「クール・ジャパン」と観光客・留学生受け入れのための広報の強化


野田新内閣の組閣も終わり、再び震災復興へも動き出すときが来たようです。

このブログでも何度か書いてきたように、震災復興にからめて、その復興を早めるためにも、これまでの日本の対外広報も、より強化する必要があるのと、世界の若者に現実に日本に触れる機会を提供する必要があります。

日本語教育や日本留学の振興に関しては、海外における広報を、一段と充実しつつ、また、「クール・ジャパン」の側面からのPR戦略も進め、そして、日本留学への「入口」である海外での日本語教育についても拡充するよう努めるべきではないでしょうか。

さらに、以前、ここで提案したような、「スタディー・ツーリズム」のようなプログラムを少なくとも5年間くらいは継続できるように財政的支援もする必要があります。*1

その実現の障害となっていることはいくつかあるのですが、まず、所管官庁がてんでんバラバラで効率が極めて悪いことを何とかするのが先決でしょう。

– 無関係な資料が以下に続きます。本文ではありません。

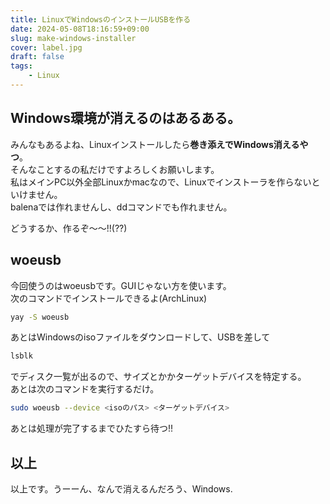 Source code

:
 ```yaml
---
title: LinuxでWindowsのインストールUSBを作る
date: 2024-05-08T18:16:59+09:00
slug: make-windows-installer
cover: label.jpg
draft: false
tags:
    - Linux
---
```

## Windows環境が消えるのはあるある。
みんなもあるよね、Linuxインストールしたら**巻き添えでWindows消えるやつ**。  
そんなことするの私だけですよろしくお願いします。  
私はメインPC以外全部Linuxかmacなので、Linuxでインストーラを作らないといけません。  
balenaでは作れませんし、ddコマンドでも作れません。  

どうするか、作るぞ〜〜!!(??)

## woeusb
今回使うのはwoeusbです。GUIじゃない方を使います。  
次のコマンドでインストールできるよ(ArchLinux)
```bash
yay -S woeusb
```

あとはWindowsのisoファイルをダウンロードして、USBを差して  
```bash
lsblk
```

でディスク一覧が出るので、サイズとかかターゲットデバイスを特定する。  
あとは次のコマンドを実行するだけ。  
```bash
sudo woeusb --device <isoのパス> <ターゲットデバイス>
```

あとは処理が完了するまでひたすら待つ!!

## 以上
以上です。うーーん、なんで消えるんだろう、Windows.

海外での日本語教育は外務省・国際交流基金、日本国内では文科省文化庁、といった同じ日本語教育についてすら、連携のなさは何十年も変わっていませんし、留学生受け入れは外務省の協力を得ながらも文科省・JASSO、海外での「クール・ジャパン」戦略は経産省、日本観光振興については国交省観光庁……。

これらを、「日本のソフト・パワー戦略」として一つにまとめて、ワンストップ・サービス体制にしないと、総体的に弱体化著しい日本の海外広報は、ますますその影が薄くなっていくことでしょう。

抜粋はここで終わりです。